Figure 1 Strategies (NGS and proteomics) for the study of viruses in plants. First, the objectives must be established: identify viruses or evaluate how they interact with plants (1). According to this, you must choose which is the most relevant strategy between Genomics, Transcriptomics and / or Proteomics (2) and which is the technique (3) and platform (4) most suitable in terms of costs, throughput and quality of information collected and evaluated. Finally, with the data analysis you can identify the viruses (DNA or RNA) present in your sample, or establish the cellular responses, the defense mechanisms established by the plants against virus, and vice versa (5).

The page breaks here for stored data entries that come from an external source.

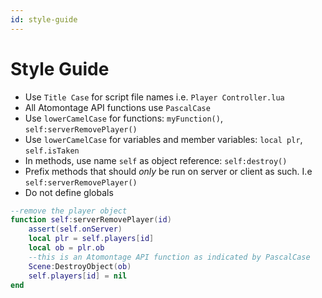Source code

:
 ```yaml
---
id: style-guide
---
```


# Style Guide
* Use `Title Case` for script file names i.e. `Player Controller.lua`
* All Atomontage API functions use `PascalCase` 
* Use `lowerCamelCase` for functions: `myFunction()`, `self:serverRemovePlayer()`
* Use `lowerCamelCase` for variables and member variables: `local plr`, `self.isTaken`
* In methods, use name `self` as object reference: `self:destroy()`
* Prefix methods that should *only* be run on server or client as such. I.e `self:serverRemovePlayer()`
* Do not define globals

```lua
--remove the player object
function self:serverRemovePlayer(id)
    assert(self.onServer)
    local plr = self.players[id]
    local ob = plr.ob
    --this is an Atomontage API function as indicated by PascalCase
    Scene:DestroyObject(ob)
    self.players[id] = nil
end
```
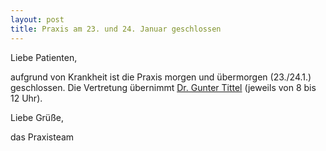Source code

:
 ```yaml
---
layout: post
title: Praxis am 23. und 24. Januar geschlossen
---
```


Liebe Patienten,

aufgrund von Krankheit ist die Praxis morgen und übermorgen (23./24.1.) geschlossen. Die Vertretung übernimmt [Dr. Gunter Tittel](https://www.kinderaerzte-im-netz.de/aerzte/dresden/dr-tittel/startseite.html) (jeweils von 8 bis 12 Uhr).

Liebe Grüße,
<p/>
das Praxisteam

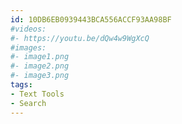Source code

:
 ```yaml
---
id: 10DB6EB0939443BCA556ACCF93AA98BF
#videos:
#- https://youtu.be/dQw4w9WgXcQ
#images:
#- image1.png
#- image2.png
#- image3.png
tags:
- Text Tools
- Search
---
```

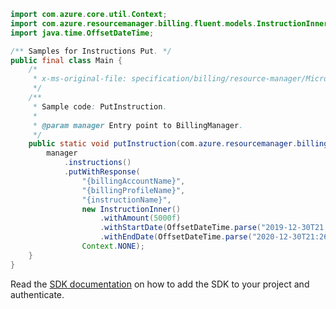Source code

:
 ```java
import com.azure.core.util.Context;
import com.azure.resourcemanager.billing.fluent.models.InstructionInner;
import java.time.OffsetDateTime;

/** Samples for Instructions Put. */
public final class Main {
    /*
     * x-ms-original-file: specification/billing/resource-manager/Microsoft.Billing/stable/2020-05-01/examples/PutInstruction.json
     */
    /**
     * Sample code: PutInstruction.
     *
     * @param manager Entry point to BillingManager.
     */
    public static void putInstruction(com.azure.resourcemanager.billing.BillingManager manager) {
        manager
            .instructions()
            .putWithResponse(
                "{billingAccountName}",
                "{billingProfileName}",
                "{instructionName}",
                new InstructionInner()
                    .withAmount(5000f)
                    .withStartDate(OffsetDateTime.parse("2019-12-30T21:26:47.997Z"))
                    .withEndDate(OffsetDateTime.parse("2020-12-30T21:26:47.997Z")),
                Context.NONE);
    }
}
```

Read the [SDK documentation](https://github.com/Azure/azure-sdk-for-java/blob/azure-resourcemanager-billing_1.0.0-beta.2/sdk/billing/azure-resourcemanager-billing/README.md) on how to add the SDK to your project and authenticate.
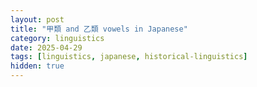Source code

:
 ```yaml
---
layout: post
title: "甲類 and 乙類 vowels in Japanese"
category: linguistics
date: 2025-04-29
tags: [linguistics, japanese, historical-linguistics]
hidden: true
---
```




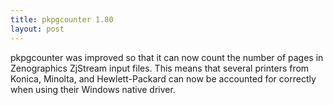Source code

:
 ```yaml
---
title: pkpgcounter 1.80
layout: post
---
```


pkpgcounter was improved so that it can now count the number of pages in Zenographics ZjStream input files. This means that several printers from Konica, Minolta, and Hewlett-Packard can now be accounted for correctly when using their Windows native driver.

The use of NGS and "omics" technologies in the study of plant-virus could allow to the Colombian researchers to analyze the complete view of any biomolecules into the organism, a complete information of genome, how many, which and where are located the virus genes in the host, which and how many of them are being transcribed and translated. Viral genomics allows to identify new viruses and to establish the relationship among them. The comparative genomic analysis will reveal the genetics mechanisms of entrance and movement of virus into the cell. Also, the proteomic allow us to know the changes in the host protein profile induced by the expression of the virus proteins. Taken together, omics used as complementary tools are crucial for revealing the molecular mechanisms determining resistance or susceptibility, as well as finding genes with critical roles in the viral infection processes which can be used in crop improvement programs.